Community Engagement
- integrate with external data sources
- Snapshots of chat and other feed data (calendars, etc.)
- Embedded Visualizers
- Embedded Forms
- support moderated, timely publication, backed by an editorial actor
machine processable rich data
- capture ontology in json-ld
- normalize tabular data as sqlite files
- use sql queries to generate reports
- use graphql queries to generate reports
- use git commit history exploration to generate reports
- expose report data as yml, csv, and json for
- our own consumption via _data
- reference data promoting distribution of machine readable data to other sites about data and make the results of this analysis readily digestable for publication purposes
Proof of Concept - recording the exploration of mission support technologies
- submodules - to access files from other repositories, linked to a specific point in their tracking history, which is available to us for inclusion in documentation
- mkdocs - expected useful for some structured data and ad-hoc data sources
- wordpress - it should be possible to do something with wordpress, but not sure what
- sqlitebiter - helps normalize tabular data around a sqlite format
- tool - our own shim, with whatever data transformation logic we want
explore the use of git & github
- issues tracking to coordinate our work and advance our ideas to completion
- github pages for publication
- circleci integration for CI/CD pipeline
- use of submodules
- use of git commit history in publication
Git Configuration
CircleCI Integration
- https://circleci.com/gh/korsimoro/pubtest/tree/documentation
- commits to 'documentation' branch will trigger the workflow in ".circleci/config.yml"
The .circleci/config.yml
file associates a command with a branch name, so we can run different
commands depending upon updates to any branch.
GitHub Pages Integration
publication to 'master' branch will trigger jekyll run and publish the result. This is due to serving the repository via github pages. As a result we get a "free, well maintained, powerful" step that will process our 'master' branch, and in particular, the 'docs' directory and publish the result for global\ visibility.
branch: documentation
the default branch is 'documentation'.
when documentation is to be released, you should commit to this branch. That will trigger the circle-ci preparation step followed by the github pages publication step.
branch: master
ideally the 'master' branch will be controlled, and the state of master should always match the deployed website.

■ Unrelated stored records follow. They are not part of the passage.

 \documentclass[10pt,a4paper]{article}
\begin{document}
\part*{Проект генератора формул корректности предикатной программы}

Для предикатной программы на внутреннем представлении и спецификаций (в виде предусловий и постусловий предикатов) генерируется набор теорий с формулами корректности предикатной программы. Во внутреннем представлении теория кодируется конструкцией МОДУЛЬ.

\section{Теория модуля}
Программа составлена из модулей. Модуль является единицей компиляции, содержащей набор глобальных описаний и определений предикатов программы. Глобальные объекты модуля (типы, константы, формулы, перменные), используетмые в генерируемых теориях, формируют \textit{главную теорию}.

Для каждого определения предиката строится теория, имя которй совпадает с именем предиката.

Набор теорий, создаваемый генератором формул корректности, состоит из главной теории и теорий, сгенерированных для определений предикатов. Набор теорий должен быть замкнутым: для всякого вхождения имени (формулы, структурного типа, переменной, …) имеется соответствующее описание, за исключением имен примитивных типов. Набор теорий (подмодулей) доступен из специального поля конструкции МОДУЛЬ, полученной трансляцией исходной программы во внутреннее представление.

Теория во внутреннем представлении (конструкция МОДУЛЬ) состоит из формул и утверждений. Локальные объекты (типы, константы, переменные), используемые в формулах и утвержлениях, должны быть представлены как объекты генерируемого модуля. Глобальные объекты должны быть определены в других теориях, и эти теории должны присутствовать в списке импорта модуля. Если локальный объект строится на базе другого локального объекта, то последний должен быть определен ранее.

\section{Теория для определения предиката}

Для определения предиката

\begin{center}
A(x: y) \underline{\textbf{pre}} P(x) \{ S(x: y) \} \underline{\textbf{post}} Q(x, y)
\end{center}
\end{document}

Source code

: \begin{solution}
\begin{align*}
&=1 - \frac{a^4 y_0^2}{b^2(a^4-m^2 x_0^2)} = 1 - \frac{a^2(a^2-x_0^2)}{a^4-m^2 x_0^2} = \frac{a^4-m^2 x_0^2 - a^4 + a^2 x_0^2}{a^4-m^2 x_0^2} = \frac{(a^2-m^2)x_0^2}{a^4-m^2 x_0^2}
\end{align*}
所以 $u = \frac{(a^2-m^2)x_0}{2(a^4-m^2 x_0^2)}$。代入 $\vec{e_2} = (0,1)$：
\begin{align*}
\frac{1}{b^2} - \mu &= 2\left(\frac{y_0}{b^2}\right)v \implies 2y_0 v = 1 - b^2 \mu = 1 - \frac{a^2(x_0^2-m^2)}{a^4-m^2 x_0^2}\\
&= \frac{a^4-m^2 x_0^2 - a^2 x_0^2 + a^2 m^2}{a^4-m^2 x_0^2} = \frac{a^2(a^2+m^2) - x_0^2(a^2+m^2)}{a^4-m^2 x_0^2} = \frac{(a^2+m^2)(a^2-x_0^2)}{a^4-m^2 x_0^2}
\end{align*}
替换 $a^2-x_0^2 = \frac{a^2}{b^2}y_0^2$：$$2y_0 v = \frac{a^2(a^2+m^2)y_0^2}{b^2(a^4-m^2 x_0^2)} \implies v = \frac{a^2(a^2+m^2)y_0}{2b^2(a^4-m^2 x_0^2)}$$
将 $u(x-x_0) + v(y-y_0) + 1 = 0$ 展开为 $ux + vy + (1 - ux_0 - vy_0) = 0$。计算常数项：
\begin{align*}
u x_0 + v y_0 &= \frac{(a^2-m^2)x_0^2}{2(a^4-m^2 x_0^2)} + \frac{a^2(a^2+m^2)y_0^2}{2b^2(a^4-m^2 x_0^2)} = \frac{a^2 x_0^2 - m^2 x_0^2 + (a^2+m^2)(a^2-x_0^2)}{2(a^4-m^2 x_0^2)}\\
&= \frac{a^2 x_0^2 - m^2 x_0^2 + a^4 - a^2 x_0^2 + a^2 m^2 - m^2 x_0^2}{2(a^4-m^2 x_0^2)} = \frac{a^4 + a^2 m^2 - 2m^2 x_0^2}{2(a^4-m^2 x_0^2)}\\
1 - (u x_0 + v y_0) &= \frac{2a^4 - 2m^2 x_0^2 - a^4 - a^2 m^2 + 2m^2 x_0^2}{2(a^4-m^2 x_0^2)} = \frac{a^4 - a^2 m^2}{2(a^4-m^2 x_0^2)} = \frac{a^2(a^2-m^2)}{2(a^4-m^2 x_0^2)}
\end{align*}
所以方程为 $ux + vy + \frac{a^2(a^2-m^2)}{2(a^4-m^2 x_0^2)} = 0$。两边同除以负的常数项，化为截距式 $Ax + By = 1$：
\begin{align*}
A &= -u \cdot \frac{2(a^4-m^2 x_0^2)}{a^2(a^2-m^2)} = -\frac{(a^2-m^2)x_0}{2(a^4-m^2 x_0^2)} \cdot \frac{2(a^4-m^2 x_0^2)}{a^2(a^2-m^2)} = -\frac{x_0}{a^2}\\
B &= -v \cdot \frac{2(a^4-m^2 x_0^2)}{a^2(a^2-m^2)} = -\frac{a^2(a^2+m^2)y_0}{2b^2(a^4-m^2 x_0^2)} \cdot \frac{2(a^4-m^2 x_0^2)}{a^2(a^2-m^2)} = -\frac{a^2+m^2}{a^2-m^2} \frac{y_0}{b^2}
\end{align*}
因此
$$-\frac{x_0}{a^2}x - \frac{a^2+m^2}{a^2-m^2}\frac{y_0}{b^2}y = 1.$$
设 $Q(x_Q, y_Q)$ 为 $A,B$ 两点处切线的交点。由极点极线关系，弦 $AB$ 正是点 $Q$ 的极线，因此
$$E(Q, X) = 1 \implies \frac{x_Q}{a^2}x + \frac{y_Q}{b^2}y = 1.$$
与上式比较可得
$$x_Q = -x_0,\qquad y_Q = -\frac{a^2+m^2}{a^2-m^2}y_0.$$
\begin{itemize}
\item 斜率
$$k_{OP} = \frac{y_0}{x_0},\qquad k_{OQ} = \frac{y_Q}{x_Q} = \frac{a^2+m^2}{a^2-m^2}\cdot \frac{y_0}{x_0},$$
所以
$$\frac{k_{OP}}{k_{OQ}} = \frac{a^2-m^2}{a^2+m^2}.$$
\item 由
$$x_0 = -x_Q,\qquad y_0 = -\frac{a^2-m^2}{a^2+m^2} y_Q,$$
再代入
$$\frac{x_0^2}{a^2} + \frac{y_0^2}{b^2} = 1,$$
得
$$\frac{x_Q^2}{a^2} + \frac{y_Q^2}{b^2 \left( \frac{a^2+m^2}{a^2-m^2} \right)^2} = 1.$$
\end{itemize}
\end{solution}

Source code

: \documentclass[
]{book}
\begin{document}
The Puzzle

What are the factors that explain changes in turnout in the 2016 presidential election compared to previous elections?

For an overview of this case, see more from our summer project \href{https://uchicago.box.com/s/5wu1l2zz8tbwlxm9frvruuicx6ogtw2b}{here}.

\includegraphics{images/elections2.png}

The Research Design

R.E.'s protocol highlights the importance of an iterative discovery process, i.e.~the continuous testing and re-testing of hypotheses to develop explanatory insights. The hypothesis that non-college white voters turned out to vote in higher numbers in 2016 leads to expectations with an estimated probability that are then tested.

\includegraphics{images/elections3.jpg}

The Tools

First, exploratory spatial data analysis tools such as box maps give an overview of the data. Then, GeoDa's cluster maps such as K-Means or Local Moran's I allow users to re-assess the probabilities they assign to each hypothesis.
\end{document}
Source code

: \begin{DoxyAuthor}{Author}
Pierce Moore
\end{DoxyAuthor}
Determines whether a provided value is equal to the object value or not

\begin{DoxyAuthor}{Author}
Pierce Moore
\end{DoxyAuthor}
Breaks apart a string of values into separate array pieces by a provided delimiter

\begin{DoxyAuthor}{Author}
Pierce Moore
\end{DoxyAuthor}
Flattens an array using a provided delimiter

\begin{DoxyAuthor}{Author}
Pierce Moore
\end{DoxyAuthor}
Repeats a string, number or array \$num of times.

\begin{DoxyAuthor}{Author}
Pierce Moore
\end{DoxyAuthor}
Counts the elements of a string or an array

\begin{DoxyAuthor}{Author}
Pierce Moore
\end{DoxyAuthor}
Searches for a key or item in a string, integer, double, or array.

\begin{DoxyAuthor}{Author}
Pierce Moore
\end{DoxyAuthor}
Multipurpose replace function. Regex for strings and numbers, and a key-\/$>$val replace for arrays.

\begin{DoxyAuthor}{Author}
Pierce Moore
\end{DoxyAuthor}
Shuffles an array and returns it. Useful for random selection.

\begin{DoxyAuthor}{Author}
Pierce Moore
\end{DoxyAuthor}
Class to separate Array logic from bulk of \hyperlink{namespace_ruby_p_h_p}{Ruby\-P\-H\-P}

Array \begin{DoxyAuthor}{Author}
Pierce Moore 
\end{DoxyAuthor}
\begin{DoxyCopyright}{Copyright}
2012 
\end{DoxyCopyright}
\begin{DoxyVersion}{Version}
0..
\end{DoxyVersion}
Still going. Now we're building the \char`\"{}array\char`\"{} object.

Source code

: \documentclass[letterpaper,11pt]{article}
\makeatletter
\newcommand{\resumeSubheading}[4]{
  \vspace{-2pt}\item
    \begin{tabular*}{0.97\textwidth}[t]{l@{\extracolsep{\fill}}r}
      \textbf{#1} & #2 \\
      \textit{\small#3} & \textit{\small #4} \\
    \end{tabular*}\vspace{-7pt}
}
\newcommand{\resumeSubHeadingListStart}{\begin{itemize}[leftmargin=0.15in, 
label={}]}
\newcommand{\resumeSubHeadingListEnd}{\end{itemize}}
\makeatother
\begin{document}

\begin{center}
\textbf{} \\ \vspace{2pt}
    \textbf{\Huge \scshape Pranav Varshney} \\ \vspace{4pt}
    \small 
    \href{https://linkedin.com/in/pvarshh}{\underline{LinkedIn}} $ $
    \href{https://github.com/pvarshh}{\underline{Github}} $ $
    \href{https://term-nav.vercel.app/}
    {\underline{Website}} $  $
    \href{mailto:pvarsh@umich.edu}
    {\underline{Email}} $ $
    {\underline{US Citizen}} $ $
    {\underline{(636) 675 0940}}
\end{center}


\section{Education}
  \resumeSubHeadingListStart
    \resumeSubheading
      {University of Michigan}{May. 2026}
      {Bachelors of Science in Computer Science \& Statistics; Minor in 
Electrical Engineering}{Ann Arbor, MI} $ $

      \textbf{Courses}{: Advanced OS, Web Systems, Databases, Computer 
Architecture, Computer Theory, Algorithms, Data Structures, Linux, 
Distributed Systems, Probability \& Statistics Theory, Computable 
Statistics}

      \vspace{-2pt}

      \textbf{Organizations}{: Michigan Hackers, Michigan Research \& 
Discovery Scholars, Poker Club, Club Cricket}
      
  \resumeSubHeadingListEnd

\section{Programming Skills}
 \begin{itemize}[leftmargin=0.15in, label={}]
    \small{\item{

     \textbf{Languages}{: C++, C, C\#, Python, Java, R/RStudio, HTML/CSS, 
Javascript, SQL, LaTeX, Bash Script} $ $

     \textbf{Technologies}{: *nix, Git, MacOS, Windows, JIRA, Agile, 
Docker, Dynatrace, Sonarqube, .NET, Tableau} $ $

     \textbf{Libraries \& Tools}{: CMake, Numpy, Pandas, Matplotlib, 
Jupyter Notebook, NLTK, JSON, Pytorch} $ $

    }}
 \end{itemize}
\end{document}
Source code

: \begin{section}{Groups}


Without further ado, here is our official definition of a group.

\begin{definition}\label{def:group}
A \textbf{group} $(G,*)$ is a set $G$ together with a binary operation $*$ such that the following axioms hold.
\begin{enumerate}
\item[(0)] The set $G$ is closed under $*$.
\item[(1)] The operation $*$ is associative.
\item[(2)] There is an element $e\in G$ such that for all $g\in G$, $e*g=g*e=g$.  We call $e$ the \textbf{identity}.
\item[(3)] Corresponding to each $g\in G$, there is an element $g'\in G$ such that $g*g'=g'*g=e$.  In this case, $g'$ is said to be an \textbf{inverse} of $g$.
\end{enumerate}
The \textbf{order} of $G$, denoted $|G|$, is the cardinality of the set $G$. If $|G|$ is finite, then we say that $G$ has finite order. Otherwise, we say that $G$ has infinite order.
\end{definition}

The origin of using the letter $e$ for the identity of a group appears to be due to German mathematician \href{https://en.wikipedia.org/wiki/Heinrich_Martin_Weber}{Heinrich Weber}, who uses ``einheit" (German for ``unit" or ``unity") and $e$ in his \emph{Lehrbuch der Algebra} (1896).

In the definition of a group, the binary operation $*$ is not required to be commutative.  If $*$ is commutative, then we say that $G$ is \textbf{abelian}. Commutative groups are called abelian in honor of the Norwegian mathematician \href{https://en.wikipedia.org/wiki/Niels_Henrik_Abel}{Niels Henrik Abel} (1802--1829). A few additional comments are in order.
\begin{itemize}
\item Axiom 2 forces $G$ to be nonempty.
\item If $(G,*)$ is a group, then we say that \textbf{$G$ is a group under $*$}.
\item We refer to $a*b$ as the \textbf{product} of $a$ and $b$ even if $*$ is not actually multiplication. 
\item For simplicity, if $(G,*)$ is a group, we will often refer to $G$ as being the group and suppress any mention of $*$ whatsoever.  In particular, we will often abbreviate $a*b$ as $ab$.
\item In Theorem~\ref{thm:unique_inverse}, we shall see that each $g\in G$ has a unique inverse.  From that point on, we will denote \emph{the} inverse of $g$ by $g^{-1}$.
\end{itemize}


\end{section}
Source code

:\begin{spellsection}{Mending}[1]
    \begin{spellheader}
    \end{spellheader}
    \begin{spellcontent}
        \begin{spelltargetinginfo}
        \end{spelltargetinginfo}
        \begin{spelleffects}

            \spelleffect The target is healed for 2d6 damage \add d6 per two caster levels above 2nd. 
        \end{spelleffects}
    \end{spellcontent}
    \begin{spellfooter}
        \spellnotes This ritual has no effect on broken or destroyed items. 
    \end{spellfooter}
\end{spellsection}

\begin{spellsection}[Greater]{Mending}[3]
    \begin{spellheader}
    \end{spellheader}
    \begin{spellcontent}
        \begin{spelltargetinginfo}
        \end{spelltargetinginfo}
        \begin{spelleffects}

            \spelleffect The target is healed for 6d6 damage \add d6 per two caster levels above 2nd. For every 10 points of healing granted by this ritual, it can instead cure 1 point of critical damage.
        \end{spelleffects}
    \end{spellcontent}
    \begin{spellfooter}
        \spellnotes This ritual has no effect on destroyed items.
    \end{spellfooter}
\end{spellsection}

This means we want to manage our updates to master as much as possible, and refrain, as much as possible, from committing directly to master.
This effectively makes "releasing the repo" equivalent to "publishing the documentation", which is a nice parity to have for any project!
PoC
All of the PoC components can be ignored, but they demonstrate the sorts of tools we should consider within reach.
mkdocs
everything mentioning mkdocs can be safely ignored. We are leaving it in because it is working, and there are documentation subsets for which it might be very useful. It does not play any role in the main deployment.
The mkdoc sandbox is visiable
at /pubtest/mkdocs/index.html
when deployed.
tool's query system
This has proven useful to me. It is equivalent to "frozen views" in classic rdbms, but the views are written out as CSV, JSON, and YML and locked to an audit trail via the supporting git repository.
wordpress
We could integrate with wordpress
presentation of git commit logs
Exposing the chain of provenance
of information is of critical importance in the identity-tech universe.
Since the data is ultimately published from git, via github pages, then it makes sense for the provenance chain to be rooted in the git commit history. This gives you 'tree-hashes' linked to an audit trail, which can, ultimately be linked to the ecosystem of DIDs and VCs.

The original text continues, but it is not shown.